When it comes to Hollywood, Taraji P. Henson has become a sage as well as a superstar. Recognizing the negative ripple effect of labels, she has made it a point to insist that she wishes “Hollywood would stop labeling movies, especially movies with predominantly black casts. Then, it makes others feel like, "Oh, well, that's not for me." At the end of the day, everybody understands love, loss, pain and heartbreak. That's not a color.”

This ability to recognize the unique power of stories as possessing a universal potency seems to have been a marker of her career, a career that has seen her shapeshift on the big and small screen into characters that are riveting in their rawness one minute, and then sympathetic in their humor and vulnerability the next. She has no ‘type’ and no standard category, making her compelling to watch in every manifestation she chooses. Still, it cannot be denied that her eyes have always been a hypnotic feature, able to express an entire hierarchy of emotions and needs that would have Maslow reassessing its psychological categories. 

A retrospective cataloging of her career makes it difficult to absolutely assert that some roles are ‘greater’ than others, but it is worth a shot. 

Baby Boy

When it comes to assessing a thespian’s roles, it’s always important to acknowledge that foot-in-the-door job, without which all other greatness might not have transpired.

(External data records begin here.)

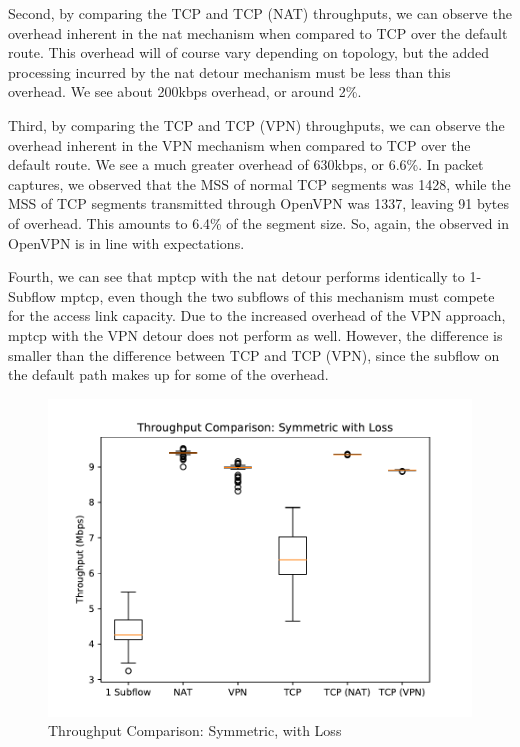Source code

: \documentclass{cwru}
\begin{document}
Second, by comparing the TCP and TCP (NAT) throughputs, we can observe the
overhead inherent in the \ac{nat} mechanism when compared to TCP over the
default route. This overhead will of course vary depending on topology, but the
added processing incurred by the \ac{nat} detour mechanism must be less than
this overhead. We see about 200kbps overhead, or around 2\%.

Third, by comparing the TCP and TCP (VPN) throughputs, we can observe the
overhead inherent in the VPN mechanism when compared to TCP over the default
route. We see a much greater overhead of 630kbps, or 6.6\%. In packet captures,
we observed that the MSS of normal TCP segments was 1428, while the MSS of TCP
segments transmitted through OpenVPN was 1337, leaving 91 bytes of overhead.
This amounts to 6.4\% of the segment size. So, again, the observed in OpenVPN is
in line with expectations.

Fourth, we can see that \ac{mptcp} with the \ac{nat} detour performs identically
to 1-Subflow \ac{mptcp}, even though the two subflows of this mechanism must
compete for the access link capacity. Due to the increased overhead of the VPN
approach, \ac{mptcp} with the VPN detour does not perform as well. However, the
difference is smaller than the difference between TCP and TCP (VPN), since the
subflow on the default path makes up for some of the overhead.

\begin{figure}
  \centering
  \includegraphics[height=0.42\textheight]{figures/sym-lossy.pdf}
  \caption{Throughput Comparison: Symmetric, with Loss}
  \label{fig:sym_lossy}
\end{figure}
\end{document}

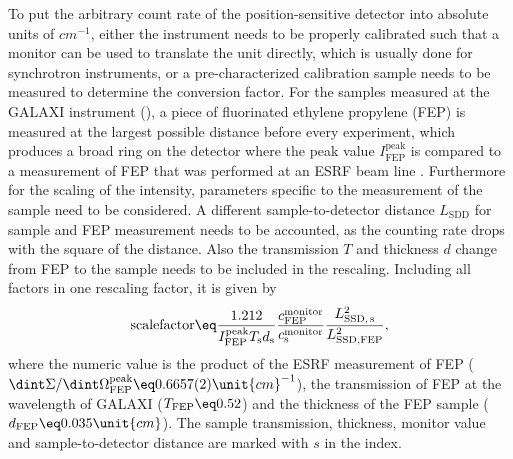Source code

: \documentclass[\main/dresen_thesis.tex]{subfiles}
\begin{document}
    To put the arbitrary count rate of the position-sensitive detector into absolute units of $\unit{cm^{-1}}$, either the instrument needs to be properly calibrated such that a monitor can be used to translate the unit directly, which is usually done for synchrotron instruments, or a pre-characterized calibration sample needs to be measured to determine the conversion factor.
    For the samples measured at the GALAXI instrument (), a piece of fluorinated ethylene propylene (FEP) is measured at the largest possible distance before every experiment, which produces a broad ring on the detector where the peak value $I_\mathrm{FEP}^\mathrm{peak}$ is compared to a measurement of FEP that was performed at an ESRF beam line \cite{Meyer_2009_Struk}.
    Furthermore for the scaling of the intensity, parameters specific to the measurement of the sample need to be considered.
    A different sample-to-detector distance $L_\mathrm{SDD}$ for sample and FEP measurement needs to be accounted, as the counting rate drops with the square of the distance.
    Also the transmission $T$ and thickness $d$ change from FEP to the sample needs to be included in the rescaling.
    Including all factors in one rescaling factor, it is given by
    \begin{align}
      \mathrm{scale factor} \eq \frac{1.212}{I_\mathrm{FEP}^\mathrm{peak} T_\mathrm{s} d_\mathrm{s}} \frac{c^\mathrm{monitor}_\mathrm{FEP}}{c_\mathrm{s}^\mathrm{monitor}} \frac{L^2_\mathrm{SSD,\, s}}{L^2_\mathrm{SSD, FEP}},
    \end{align}
    where the numeric value is the product of the ESRF measurement of FEP ($\dint \Sigma / \dint \Omega_\mathrm{FEP}^\mathrm{peak} \eq 0.6657(2) \unit{cm}^{-1}$), the transmission of FEP at the wavelength of GALAXI ($T_\mathrm{FEP} \eq 0.52$) and the thickness of the FEP sample ($d_\mathrm{FEP} \eq 0.035 \unit{cm}$).
    The sample transmission, thickness, monitor value and sample-to-detector distance are marked with $s$ in the index.
\end{document}
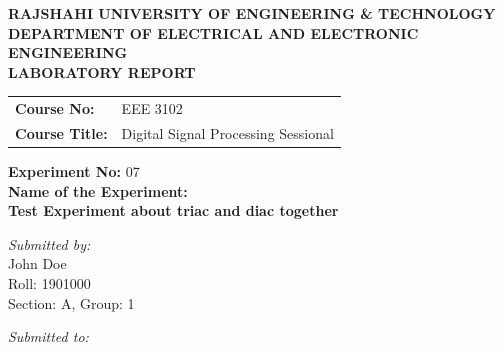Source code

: \documentclass[12pt,a4paper]{article}
\begin{document}
\begin{titlepage}
    \sffamily
    \centering
    \vspace*{1cm}
    
    \Large \textbf{\MakeUppercase{ Rajshahi University of Engineering \& Technology }} \\
    \vspace{0.5cm}
    \large \textbf{\MakeUppercase{ Department of Electrical and Electronic Engineering }} \\
    
    \vspace{2.5cm}
    \Large \textbf{LABORATORY REPORT} \\
    \vspace{1cm}
    
    \begin{tabular}{ll}
        \textbf{Course No:} & EEE 3102 \\
        \textbf{Course Title:} & Digital Signal Processing Sessional \\
    \end{tabular}
    
    \vspace{2cm}
    
    \textbf{Experiment No:} 07 \\
    \vspace{0.5cm}
    \textbf{Name of the Experiment:} \\
    \Large \textbf{ Test Experiment about triac and diac together } \\
    
    \vspace{2.5cm}
    
    \begin{minipage}[t]{0.4\textwidth}
        \begin{flushleft} \large
            \emph{Submitted by:}\\
            John Doe \\
            Roll: 1901000 \\
            Section: A, Group: 1
        \end{flushleft}
    \end{minipage}
    \hfill
    \begin{minipage}[t]{0.5\textwidth}
        \begin{flushright} \large
            \emph{Submitted to:} \\
            

\end{flushright}
\end{minipage}
\end{titlepage}
\end{document}
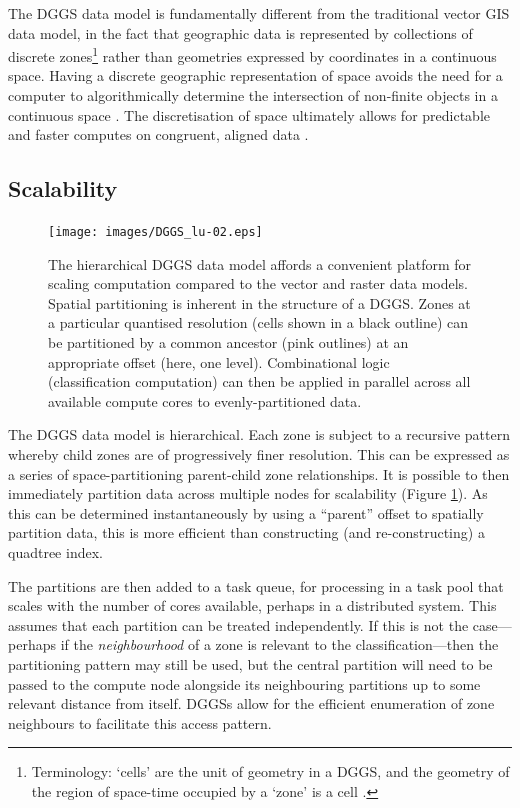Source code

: \documentclass[]{interact}
\theoremstyle{plain}%
\theoremstyle{definition}
\theoremstyle{remark}
\begin{document}
The \ac{DGGS} data model is fundamentally different from the traditional vector \ac{GIS} data model, in the fact that geographic data is represented by collections of discrete zones\footnote{Terminology: `cells' are the unit of geometry in a \ac{DGGS}, and the geometry of the region of space-time occupied by a `zone' is a cell \citep{topic21}.} rather than geometries expressed by coordinates in a continuous space. Having a discrete geographic representation of space avoids the need for a computer to algorithmically determine the intersection of non-finite objects in a continuous space \citep{bentley1979algorithms,robertson2020integrated}. The discretisation of space ultimately allows for predictable and faster computes on congruent, aligned data \citep{dutton1989modelling}.

\subsection{Scalability}

\begin{figure}[t]
    \centering
    \texttt{[image: images/DGGS\_lu-02.eps]}
    \caption{The hierarchical \ac{DGGS} data model affords a convenient platform for scaling computation compared to the vector and raster data models. Spatial partitioning is inherent in the structure of a \ac{DGGS}. Zones at a particular quantised resolution (cells shown in a black outline) can be partitioned by a common ancestor (pink outlines) at an appropriate offset (here, one level). Combinational logic (classification computation) can then be applied in parallel across all available compute cores to evenly-partitioned data.}
    \label{fig:Scalable}
\end{figure}

The \ac{DGGS} data model is hierarchical. Each zone is subject to a recursive pattern whereby child zones are of progressively finer resolution. This can be expressed as a series of space-partitioning parent-child zone relationships. It is possible to then immediately partition data across multiple nodes for scalability (Figure \ref{fig:Scalable}). As this can be determined instantaneously by using a ``parent'' offset to spatially partition data, this is more efficient than constructing (and re-constructing) a quadtree index.

The partitions are then added to a task queue, for processing in a task pool that scales with the number of cores available, perhaps in a distributed system. This assumes that each partition can be treated independently. If this is not the case---perhaps if the \textit{neighbourhood} of a zone is relevant to the classification---then the partitioning pattern may still be used, but the central partition will need to be passed to the compute node alongside its neighbouring partitions up to some relevant distance from itself. \acp{DGGS} allow for the efficient enumeration of zone neighbours to facilitate this access pattern.
\end{document}
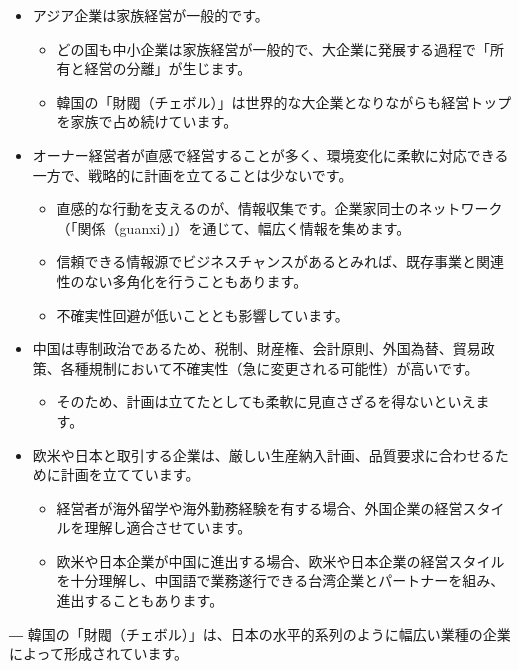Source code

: \documentclass[
]{book}
\providecommand{\tightlist}{%
  \setlength{\itemsep}{0pt}\setlength{\parskip}{0pt}}
\begin{document}
\begin{itemize}
\item
  アジア企業は家族経営が一般的です。

  \begin{itemize}
  \item
    どの国も中小企業は家族経営が一般的で、大企業に発展する過程で「所有と経営の分離」が生じます。
  \item
    韓国の「財閥（チェボル）」は世界的な大企業となりながらも経営トップを家族で占め続けています。
  \end{itemize}
\item
  オーナー経営者が直感で経営することが多く、環境変化に柔軟に対応できる一方で、戦略的に計画を立てることは少ないです。

  \begin{itemize}
  \item
    直感的な行動を支えるのが、情報収集です。企業家同士のネットワーク（「関係（guanxi）」）を通じて、幅広く情報を集めます。
  \item
    信頼できる情報源でビジネスチャンスがあるとみれば、既存事業と関連性のない多角化を行うこともあります。
  \item
    不確実性回避が低いこととも影響しています。
  \end{itemize}
\item
  中国は専制政治であるため、税制、財産権、会計原則、外国為替、貿易政策、各種規制において不確実性（急に変更される可能性）が高いです。

  \begin{itemize}
  \tightlist
  \item
    そのため、計画は立てたとしても柔軟に見直さざるを得ないといえます。
  \end{itemize}
\item
  欧米や日本と取引する企業は、厳しい生産納入計画、品質要求に合わせるために計画を立てています。

  \begin{itemize}
  \item
    経営者が海外留学や海外勤務経験を有する場合、外国企業の経営スタイルを理解し適合させています。
  \item
    欧米や日本企業が中国に進出する場合、欧米や日本企業の経営スタイルを十分理解し、中国語で業務遂行できる台湾企業とパートナーを組み、進出することもあります。
  \end{itemize}
\end{itemize}

― 韓国の「財閥（チェボル）」は、日本の水平的系列のように幅広い業種の企業によって形成されています。
\end{document}
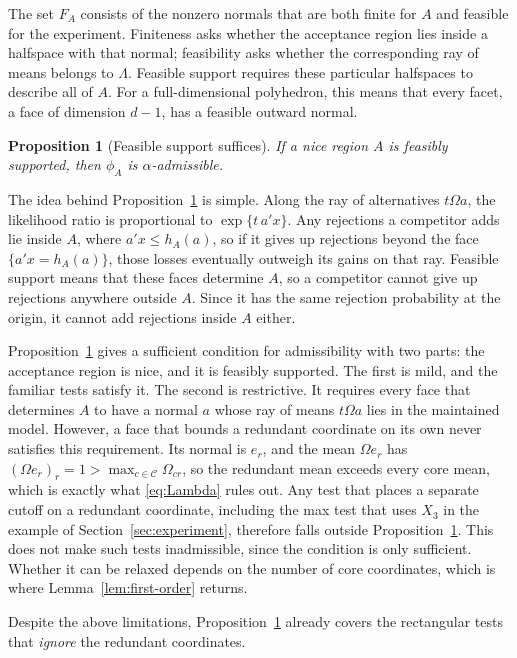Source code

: \documentclass[11pt]{article}
\numberwithin{equation}{section}
\newtheorem{proposition}{Proposition}
\theoremstyle{definition}
\begin{document}
The set $F_A$ consists of the nonzero normals that are both finite for $A$ and feasible for the experiment. Finiteness asks whether the acceptance region lies inside a halfspace with that normal; feasibility asks whether the corresponding ray of means belongs to $\Lambda$. Feasible support requires these particular halfspaces to describe all of $A$. For a full-dimensional polyhedron, this means that every facet, a face of dimension $d-1$, has a feasible outward normal.

\begin{proposition}[Feasible support suffices]\label{prop:feasible-support}
If a nice region $A$ is feasibly supported, then $\phi_A$ is $\alpha$-admissible.
\end{proposition}

The idea behind Proposition~\ref{prop:feasible-support} is simple. Along the ray of alternatives $t\Omega a$, the likelihood ratio is proportional to $\exp\{t\,a'x\}$. Any rejections a competitor adds lie inside $A$, where $a'x\le h_A(a)$, so if it gives up rejections beyond the face $\{a'x=h_A(a)\}$, those losses eventually outweigh its gains on that ray. Feasible support means that these faces determine $A$, so a competitor cannot give up rejections anywhere outside $A$. Since it has the same rejection probability at the origin, it cannot add rejections inside $A$ either.

Proposition~\ref{prop:feasible-support} gives a sufficient condition for admissibility with two parts: the acceptance region is nice, and it is feasibly supported. The first is mild, and the familiar tests satisfy it. The second is restrictive. It requires every face that determines $A$ to have a normal $a$ whose ray of means $t\Omega a$ lies in the maintained model. However, a face that bounds a redundant coordinate on its own never satisfies this requirement. Its normal is $e_r$, and the mean $\Omega e_r$ has $(\Omega e_r)_r=1>\max_{c\in\mathcal C}\Omega_{cr}$, so the redundant mean exceeds every core mean, which is exactly what \eqref{eq:Lambda} rules out. Any test that places a separate cutoff on a redundant coordinate, including the max test that uses $X_3$ in the example of Section~\ref{sec:experiment}, therefore falls outside Proposition~\ref{prop:feasible-support}. This does not make such tests inadmissible, since the condition is only sufficient. Whether it can be relaxed depends on the number of core coordinates, which is where Lemma~\ref{lem:first-order} returns.

Despite the above limitations, Proposition~\ref{prop:feasible-support} already covers the rectangular tests that \emph{ignore} the redundant coordinates.
\end{document}
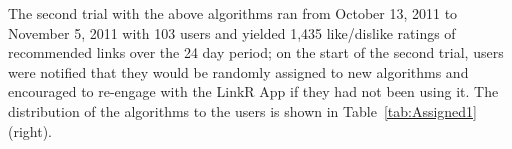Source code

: The second trial with the above algorithms ran from October 13, 2011
to November 5, 2011 with 103 users and yielded 1,435 like/dislike
ratings of recommended links over the 24 day period; on the start of
the second trial, users were notified that they would be randomly
assigned to new algorithms and encouraged to re-engage with the LinkR
App if they had not been using it.  The distribution of the algorithms
to the users is shown in Table~\ref{tab:Assigned1} (right).

\begin{figure}[t!]
\centering
{}

\end{figure}
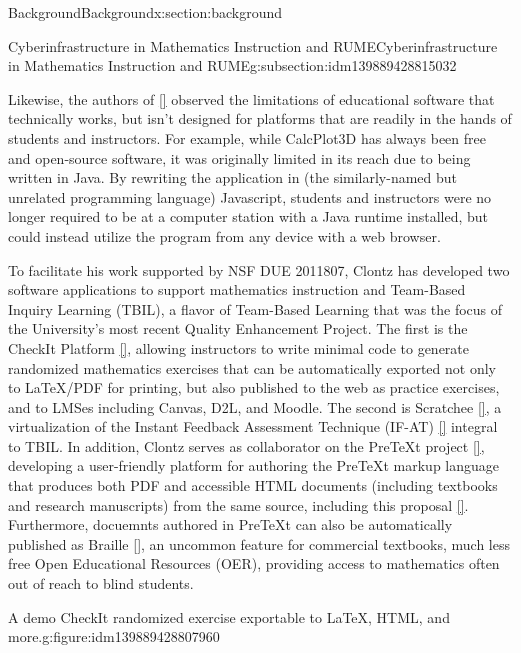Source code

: \documentclass[oneside,10pt,]{article}
\newcommand{\xreffont}{\relax}
\begin{document}
\begin{sectionptx}{Background}{}{Background}{}{}{x:section:background}
\begin{subsectionptx}{Cyberinfrastructure in Mathematics Instruction and RUME}{}{Cyberinfrastructure in Mathematics Instruction and RUME}{}{}{g:subsection:idm139889428815032}
\par
Likewise, the authors of \hyperlink{x:biblio:biblio-calcplot3d}{[{\xreffont 26}]} observed the limitations of educational software that technically works, but isn't designed for platforms that are readily in the hands of students and instructors. For example, while CalcPlot3D has always been free and open-source software, it was originally limited in its reach due to being written in Java. By rewriting the application in (the similarly-named but unrelated programming language) Javascript, students and instructors were no longer required to be at a computer station with a Java runtime installed, but could instead utilize the program from any device with a web browser.%
\par
To facilitate his work supported by NSF DUE 2011807, Clontz has developed two software applications to support mathematics instruction and Team-Based Inquiry Learning (TBIL), a flavor of Team-Based Learning that was the focus of the University's most recent Quality Enhancement Project. The first is the CheckIt Platform \hyperlink{x:biblio:biblio-checkit}{[{\xreffont 7}]}, allowing instructors to write minimal code to generate randomized mathematics exercises that can be automatically exported not only to LaTeX\slash{}PDF for printing, but also published to the web as practice exercises, and to LMSes including Canvas, D2L, and Moodle. The second is Scratchee \hyperlink{x:biblio:biblio-scratchee}{[{\xreffont 10}]}, a virtualization of the Instant Feedback Assessment Technique (IF-AT) \hyperlink{x:biblio:biblio-ifat}{[{\xreffont 12}]} integral to TBIL. In addition, Clontz serves as collaborator on the PreTeXt project \hyperlink{x:biblio:biblio-pretext}{[{\xreffont 5}]}, developing a user-friendly platform for authoring the PreTeXt markup language that produces both PDF and accessible HTML documents (including textbooks and research manuscripts) from the same source, including this proposal \hyperlink{x:biblio:biblio-repo}{[{\xreffont 11}]}. Furthermore, docuemnts authored in PreTeXt can also be automatically published as Braille \hyperlink{x:biblio:biblio-braille}{[{\xreffont 2}]}, an uncommon feature for commercial textbooks, much less free Open Educational Resources (OER), providing access to mathematics often out of reach to blind students.%
\begin{figureptx}{A demo CheckIt randomized exercise exportable to LaTeX, HTML, and more.}{g:figure:idm139889428807960}{}%
\begin{image}{0}{1}{0}%

\end{image}
\end{figureptx}
\end{subsectionptx}
\end{sectionptx}
\end{document}
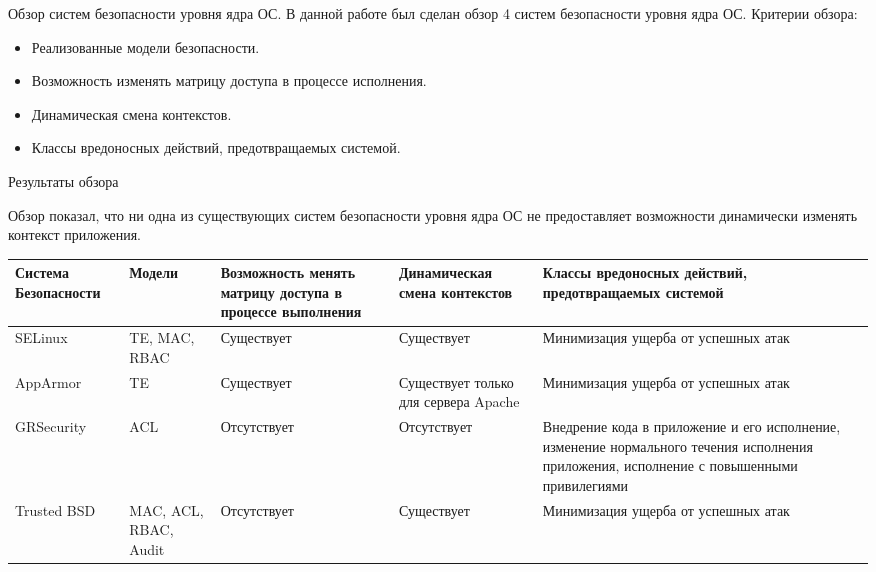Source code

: \documentclass{beamer}
\begin{document}
\begin{frame}{Обзор систем безопасности уровня ядра ОС.}
В данной работе был сделан обзор 4 систем безопасности уровня ядра ОС.
Критерии обзора:

\begin{itemize}
 \item Реализованные модели безопасности.
 \item Возможность изменять матрицу доступа в процессе исполнения.
 \item Динамическая смена контекстов.
 \item Классы вредоносных действий, предотвращаемых системой.
\end{itemize}
\end{frame}

\begin{frame}[fragile]{Результаты обзора}

Обзор показал, что ни одна из существующих систем безопасности
уровня ядра ОС не предоставляет возможности динамически изменять
контекст приложения.

\begin{tiny}
\begin{center}
\begin{tabular}{|p{2cm}|p{1.5cm}|p{2cm}|p{2cm}|p{2cm}|} 
\hline
Система Безопасности & Модели & Возможность менять матрицу 
доступа в процессе выполнения & 
Динамическая смена контекстов & Классы вредоносных действий,
предотвращаемых системой \\
\hline 
SELinux & TE, MAC, RBAC & Существует & Существует & 
Минимизация ущерба от успешных атак \\
\hline
AppArmor & TE & Существует & Существует только для сервера Apache & 
Минимизация ущерба от успешных атак \\ 
\hline 
GRSecurity & ACL & Отсутствует & Отсутствует & Внедрение кода в приложение 
и его исполнение, изменение нормального течения исполнения приложения, 
исполнение с повышенными привилегиями \\ 
\hline 
Trusted BSD & MAC, ACL, RBAC, Audit & Отсутствует & Существует & 
Минимизация ущерба от успешных атак \\ 
\hline
\end{tabular} 
\end{center} 
\end{tiny} 
 
\end{frame}
\end{document}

Although Henson earned her SAG card in the early ‘90s for work in background parts, it was her role as Yvette in the 2001 film Baby Boy with Tyrese Gibson, Snoop Dog ad Ving Rhames that secured her a spot on the map in 2001. Now considered a cult classic, her character navigates the perils of love and commitment in Los Angeles. Produced by John Singleton, the film manages to cover a wide spectrum of issues from infidelity to abortion, returning time and time again to its theme of growing up amid harrowing choices and circumstances. 

Hustle & Flow 

2005’s Hustle & Flow might be deemed a personal milestone for Henson. It was in this gritty film about a pimp reaching for his dream of being a rap artist that Henson was able to flex her acting muscles to their fullest effect. In the film, Henson played Shug, one of the three women that pimp DJay tricks out from his un-air-conditioned ramshackle home. Shug is the sweet soul of the film, her advanced pregnancy making her seem - at first - vulnerable to the point of weak, except that Henson turns the character into the ultimate of survivors. Even as DJay self-aggrandizes himself in lyrics and dialogue, Henson’s Shug meets him strength for strength, epitomizing the emotional core of the entire film the second she opens her mouth and sings. 

Hidden Figures

A film that scrutinized the hypocrisy and immorality of racism in this country, especially as it relates to scientific achievement and historical firsts, Taraji seemed preordained for the role of Katherine Johnson before Hidden Figures was even written. In real life, Johnson was one of three Black Female mathematicians without whom NASA would have been rudderless at a critical time in the Cold War.  Starring alongside Janelle Monáe and Octavia Spencer, Henson especially kept the film from kowtowing to the ‘white savior’ motif that Hollywood all too often falls back on, instead gripping audiences with her scenes where she rips her superiors for their obliviousness to racial realities, such as the fact that bathrooms were still segregated at an organization that supposedly promoted human advancement and greatness. 

Proud Mary

Taking a sharp turn from her Katherine Johnson depiction, Taraji went back to gritty storylines, this time in an assassin thriller where her role as a hit woman for a Boston-based organized crime unit is compromised when she meets a young boy who has been caught up in the violence. Even though the film’s clumsy storyline and direction were panned, Henson’s acting was praised, proving that her chameleon abilities are always a surefire deal. 


If anyone in the world didn’t know who Taraji P. Henson was before Empire, they certainly knew who she was after. The Fox TV series that has as much glam as Dynasty and as much family drama as the Sopranos, gave Henson a dynamic opportunity in the character of Cookie Lyon. With Lyon, Henson has stretched her talents to the maximum. Though the actress has professed to having a love/hate relationship with the character, Lyon (and Henson’s portrayal of her) is so rich that a spinoff centering on her is reportedly in the works. As the main female character in this musical drama, Henson plays the wife of a drug-dealer-turned-music-exec with aplomb, handling the many dramas and exploits that come when a family is building a musical empire.